• [MATERIAL FOR THE TASK]:

++++++

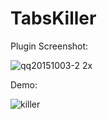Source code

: # TabsKiller

Plugin Screenshot:

![qq20151003-2 2x](https://cloud.githubusercontent.com/assets/5022872/10262499/b39deb34-69fc-11e5-93b8-35bf10cedaaa.jpg)

Demo:

![killer](https://cloud.githubusercontent.com/assets/5022872/10262518/cd196a60-69fd-11e5-93bf-0589d65eeb19.gif)
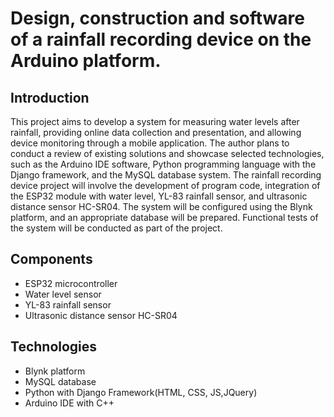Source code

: # Design, construction and software of a rainfall recording device on the Arduino platform.

## Introduction

This project aims to develop a system for measuring water levels after rainfall, providing online data collection and presentation, and allowing device monitoring through a mobile application. The author plans to conduct a review of existing solutions and showcase selected technologies, such as the Arduino IDE software, Python programming language with the Django framework, and the MySQL database system. The rainfall recording device project will involve the development of program code, integration of the ESP32 module with water level, YL-83 rainfall sensor, and ultrasonic distance sensor HC-SR04. The system will be configured using the Blynk platform, and an appropriate database will be prepared. Functional tests of the system will be conducted as part of the project.

## Components

- ESP32 microcontroller
- Water level sensor
- YL-83 rainfall sensor
- Ultrasonic distance sensor HC-SR04

## Technologies

- Blynk platform
- MySQL database
- Python with Django Framework(HTML, CSS, JS,JQuery)
- Arduino IDE with C++


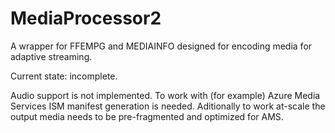 # MediaProcessor2
A wrapper for FFEMPG and MEDIAINFO designed for encoding media for adaptive streaming. 

Current state: incomplete. 

Audio support is not implemented.
To work with (for example) Azure Media Services ISM manifest generation is needed.
Aditionally to work at-scale the output media needs to be pre-fragmented and optimized for AMS.
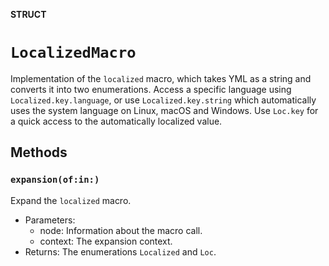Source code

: **STRUCT**

# `LocalizedMacro`

Implementation of the `localized` macro, which takes YML 
as a string and converts it into two enumerations.
Access a specific language using `Localized.key.language`, or use `Localized.key.string`
which automatically uses the system language on Linux, macOS and Windows.
Use `Loc.key` for a quick access to the automatically localized value.

## Methods
### `expansion(of:in:)`

Expand the `localized` macro.
- Parameters:
    - node: Information about the macro call.
    - context: The expansion context.
- Returns: The enumerations `Localized` and `Loc`.
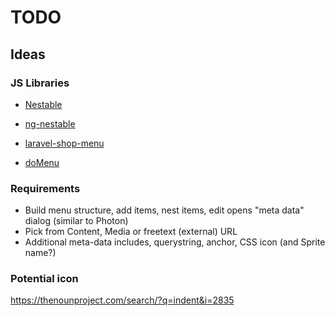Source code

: # TODO

## Ideas

### JS Libraries

- [Nestable](https://github.com/dbushell/Nestable)
- [ng-nestable](https://github.com/kamilkp/ng-nestable)

- [laravel-shop-menu](https://github.com/msurguy/laravel-shop-menu)
- [doMenu](https://github.com/mechanicious/domenu)


### Requirements

- Build menu structure, add items, nest items, edit opens "meta data" dialog (similar to Photon)
- Pick from Content, Media or freetext (external) URL
- Additional meta-data includes, querystring, anchor, CSS icon (and Sprite name?)


### Potential icon

https://thenounproject.com/search/?q=indent&i=2835
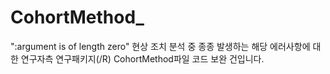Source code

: # CohortMethod_
":argument is of length zero" 현상 조치
분석 중 종종 발생하는 해당 에러사항에 대한 연구자측 연구패키지(/R) CohortMethod파일 코드 보완 건입니다. 
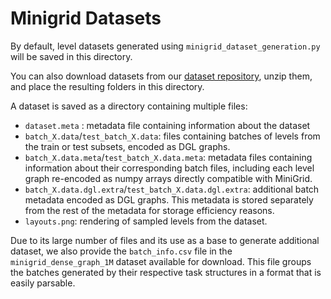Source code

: # Minigrid Datasets

By default, level datasets generated using `minigrid_dataset_generation.py` will be saved in this directory.

You can also download datasets from our [dataset repository](https://datashare.ed.ac.uk/handle/10283/8808), unzip 
them, and place the resulting folders in this 
directory.

A dataset is saved as a directory containing multiple files:
- `dataset.meta` : metadata file containing information about the dataset
- `batch_X.data`/`test_batch_X.data`: files containing batches of levels from the train or test subsets, encoded as DGL graphs.
- `batch_X.data.meta`/`test_batch_X.data.meta`: metadata files containing information about their corresponding batch files, including each level graph re-encoded as numpy arrays directly compatible with MiniGrid.
- `batch_X.data.dgl.extra`/`test_batch_X.data.dgl.extra`: additional batch metadata encoded as DGL graphs. This metadata is stored separately from the rest of the metadata for storage efficiency reasons.
- `layouts.png`: rendering of sampled levels from the dataset.

Due to its large number of files and its use as a base to generate additional dataset, we also provide the 
`batch_info.csv` file in the `minigrid_dense_graph_1M` dataset available for download. This file groups the batches 
generated by their respective 
task structures in a format that is easily parsable.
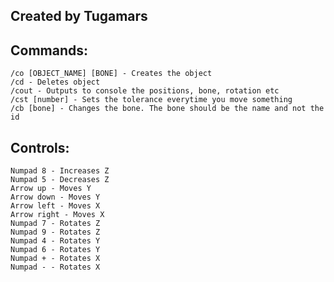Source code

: ## Created by Tugamars

## Commands:

    /co [OBJECT_NAME] [BONE] - Creates the object
    /cd - Deletes object
    /cout - Outputs to console the positions, bone, rotation etc
    /cst [number] - Sets the tolerance everytime you move something
    /cb [bone] - Changes the bone. The bone should be the name and not the id

## Controls:

    Numpad 8 - Increases Z
    Numpad 5 - Decreases Z
    Arrow up - Moves Y
    Arrow down - Moves Y
    Arrow left - Moves X
    Arrow right - Moves X
    Numpad 7 - Rotates Z
    Numpad 9 - Rotates Z
    Numpad 4 - Rotates Y
    Numpad 6 - Rotates Y
    Numpad + - Rotates X
    Numpad - - Rotates X

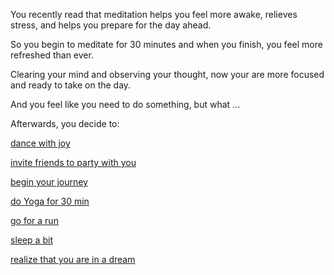 You recently read that meditation helps you feel more awake, relieves stress, and helps you prepare for the day ahead.

So you begin to meditate for 30 minutes and when you finish, you feel more refreshed than ever.

Clearing your mind and observing your thought, now your are more focused and ready to take on the day.

And you feel like you need to do something, but what ...

Afterwards, you decide to:

[dance with joy](../dance/dance.md)

[invite friends to party with you](../invite-friends/friends.md)

[begin your journey](../explore-outside/explore-outside.md)

[do Yoga for 30 min](../yoga/yoga.md)

[go for a run](../run/run.md)

[sleep a bit](../sleep/marshmallow.md)

[realize that you are in a dream](../dream/marshmallow.md)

++++++

• [EXERCISE BRIEF]:
Your answer must be every line from the entries that contains the string "containing", copied as it stands.

• [ANSWER TO THIS EXERCISE]:
A dataset is saved as a directory containing multiple files:
- `dataset.meta` : metadata file containing information about the dataset
- `batch_X.data`/`test_batch_X.data`: files containing batches of levels from the train or test subsets, encoded as DGL graphs.
- `batch_X.data.meta`/`test_batch_X.data.meta`: metadata files containing information about their corresponding batch files, including each level graph re-encoded as numpy arrays directly compatible with MiniGrid.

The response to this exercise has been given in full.